Na Pauta

  • 17/12/2019 Na Pauta

    Como vai ser o Natal dos servidores e da população em Curitiba?

    Como vai ser o Natal dos servidores e da população em Curitiba?
    Arte: Ctrls
    Cortes na assistência social, saúde e educação, além de ataques aos servidores, afetarão boa parte dos trabalhadores

    Se na propaganda da Prefeitura o Natal de Luzes em Curitiba é lindo, por trás disso a realidade para a população é outra. Você já parou para pensar como será o Natal de quem vive nos bairros periféricos ou de quem faz parte das estatísticas de desemprego, de contratos de trabalho precarizados e empobrecimento das famílias brasileiras?
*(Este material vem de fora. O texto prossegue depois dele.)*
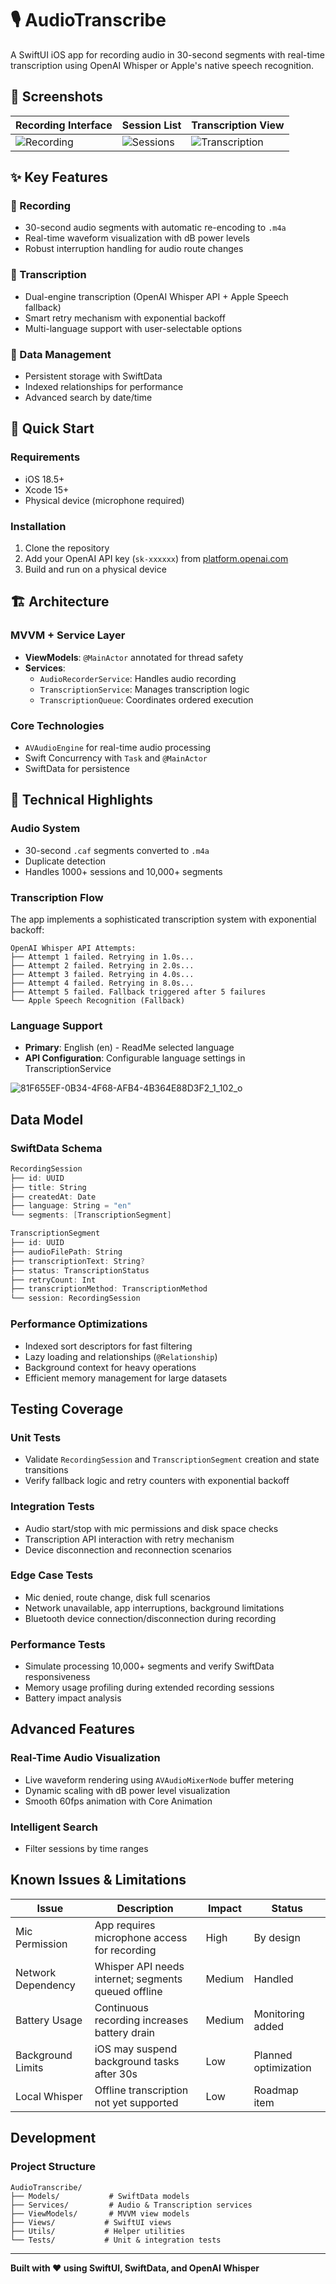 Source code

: # 🎙️ AudioTranscribe

A SwiftUI iOS app for recording audio in 30-second segments with real-time transcription using OpenAI Whisper or Apple's native speech recognition.

## 📱 Screenshots

| Recording Interface | Session List | Transcription View |
|---------------------|--------------|--------------------|
| ![Recording](https://github.com/user-attachments/assets/ac0af343-0b61-43c6-8040-430bff5f7270) | ![Sessions](https://github.com/user-attachments/assets/9e992338-dc62-4265-8368-ee918232dfe5) | ![Transcription](https://github.com/user-attachments/assets/5d4daf39-f878-4ca1-9fdd-972eaa9370e4) |

## ✨ Key Features

### 🎤 Recording
- 30-second audio segments with automatic re-encoding to `.m4a`
- Real-time waveform visualization with dB power levels
- Robust interruption handling for audio route changes

### 📝 Transcription
- Dual-engine transcription (OpenAI Whisper API + Apple Speech fallback)
- Smart retry mechanism with exponential backoff
- Multi-language support with user-selectable options

### 💾 Data Management
- Persistent storage with SwiftData
- Indexed relationships for performance
- Advanced search by date/time

## 🚀 Quick Start

### Requirements
- iOS 18.5+
- Xcode 15+
- Physical device (microphone required)

### Installation
1. Clone the repository
2. Add your OpenAI API key (`sk-xxxxxx`) from [platform.openai.com](https://platform.openai.com/api-keys)
3. Build and run on a physical device

## 🏗️ Architecture

### MVVM + Service Layer
- **ViewModels**: `@MainActor` annotated for thread safety
- **Services**:
  - `AudioRecorderService`: Handles audio recording
  - `TranscriptionService`: Manages transcription logic
  - `TranscriptionQueue`: Coordinates ordered execution

### Core Technologies
- `AVAudioEngine` for real-time audio processing
- Swift Concurrency with `Task` and `@MainActor`
- SwiftData for persistence

## 🔧 Technical Highlights

### Audio System
- 30-second `.caf` segments converted to `.m4a`
- Duplicate detection
- Handles 1000+ sessions and 10,000+ segments

### Transcription Flow

The app implements a sophisticated transcription system with exponential backoff:

```
OpenAI Whisper API Attempts:
├── Attempt 1 failed. Retrying in 1.0s...
├── Attempt 2 failed. Retrying in 2.0s...
├── Attempt 3 failed. Retrying in 4.0s...
├── Attempt 4 failed. Retrying in 8.0s...
├── Attempt 5 failed. Fallback triggered after 5 failures
└── Apple Speech Recognition (Fallback)
```

### Language Support
- **Primary**: English (en) - ReadMe selected language
- **API Configuration**: Configurable language settings in TranscriptionService

![81F655EF-0B34-4F68-AFB4-4B364E88D3F2_1_102_o](https://github.com/user-attachments/assets/bb0707f7-ffd4-4522-9e28-ba42528f838e)

## Data Model

### SwiftData Schema

```swift
RecordingSession
├── id: UUID
├── title: String
├── createdAt: Date
├── language: String = "en"
└── segments: [TranscriptionSegment]

TranscriptionSegment
├── id: UUID
├── audioFilePath: String
├── transcriptionText: String?
├── status: TranscriptionStatus
├── retryCount: Int
├── transcriptionMethod: TranscriptionMethod
└── session: RecordingSession
```

### Performance Optimizations
- Indexed sort descriptors for fast filtering
- Lazy loading and relationships (`@Relationship`)
- Background context for heavy operations
- Efficient memory management for large datasets

## Testing Coverage

### Unit Tests
- Validate `RecordingSession` and `TranscriptionSegment` creation and state transitions
- Verify fallback logic and retry counters with exponential backoff

### Integration Tests
- Audio start/stop with mic permissions and disk space checks
- Transcription API interaction with retry mechanism
- Device disconnection and reconnection scenarios

###  Edge Case Tests
- Mic denied, route change, disk full scenarios
- Network unavailable, app interruptions, background limitations
- Bluetooth device connection/disconnection during recording

### Performance Tests
- Simulate processing 10,000+ segments and verify SwiftData responsiveness
- Memory usage profiling during extended recording sessions
- Battery impact analysis

## Advanced Features

### Real-Time Audio Visualization
- Live waveform rendering using `AVAudioMixerNode` buffer metering
- Dynamic scaling with dB power level visualization
- Smooth 60fps animation with Core Animation

### Intelligent Search
- Filter sessions by time ranges 


## Known Issues & Limitations

| Issue | Description | Impact | Status |
|-------|-------------|--------|--------|
| Mic Permission | App requires microphone access for recording | High | By design |
| Network Dependency | Whisper API needs internet; segments queued offline | Medium | Handled |
| Battery Usage | Continuous recording increases battery drain | Medium | Monitoring added |
| Background Limits | iOS may suspend background tasks after 30s | Low | Planned optimization |
| Local Whisper | Offline transcription not yet supported | Low | Roadmap item |


## Development

### Project Structure
```
AudioTranscribe/
├── Models/           # SwiftData models
├── Services/         # Audio & Transcription services
├── ViewModels/       # MVVM view models
├── Views/           # SwiftUI views
├── Utils/           # Helper utilities
└── Tests/           # Unit & integration tests
```

---
**Built with ❤️ using SwiftUI, SwiftData, and OpenAI Whisper**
    Infelizmente, as festas de fim de ano não serão tão felizes para boa parte da população, graças a uma conjuntura de ataques à classe trabalhadora.

    Por todo o Brasil, o número de pessoas em situação de extrema pobreza só vem crescendo desde 2015. Hoje, por todo o país são 13,5 milhões de pessoas sobrevivendo com até R$ 145 por mês! E o número de desempregados também é alto: 12,6 milhões de pessoas que não conseguem empregos.

    Com isso, o número de pessoas trabalhando em situação de informalidade para sobreviver bateu recorde. Mas, sem condições de trabalho adequadas, sem remuneração digna e sem direitos trabalhistas, como o 13º salário, fica difícil ter uma ceia de natal adequada em família.

    Por aqui, o desgoverno Greca contribui com o endividamento das famílias. O aumento do IPTU/taxa de lixo no ano passado pesou no bolso dos trabalhadores – não é à toa que hoje existem quase 120 mil imóveis em Curitiba com dívidas no IPTU de 2019. E para 2020 a gestão já anunciou o aumento do IPTU de 7,27% para imóveis prediais e de 10,27% para os terrenos.

    Mesmo sabendo das dificuldades financeiras dos moradores de Curitiba, em vez de fortalecer as políticas públicas para garantir o atendimento em saúde, educação e assistência social à população que necessita, só faz tirar cada vez mais direitos da classe trabalhadora para favorecer os empresários.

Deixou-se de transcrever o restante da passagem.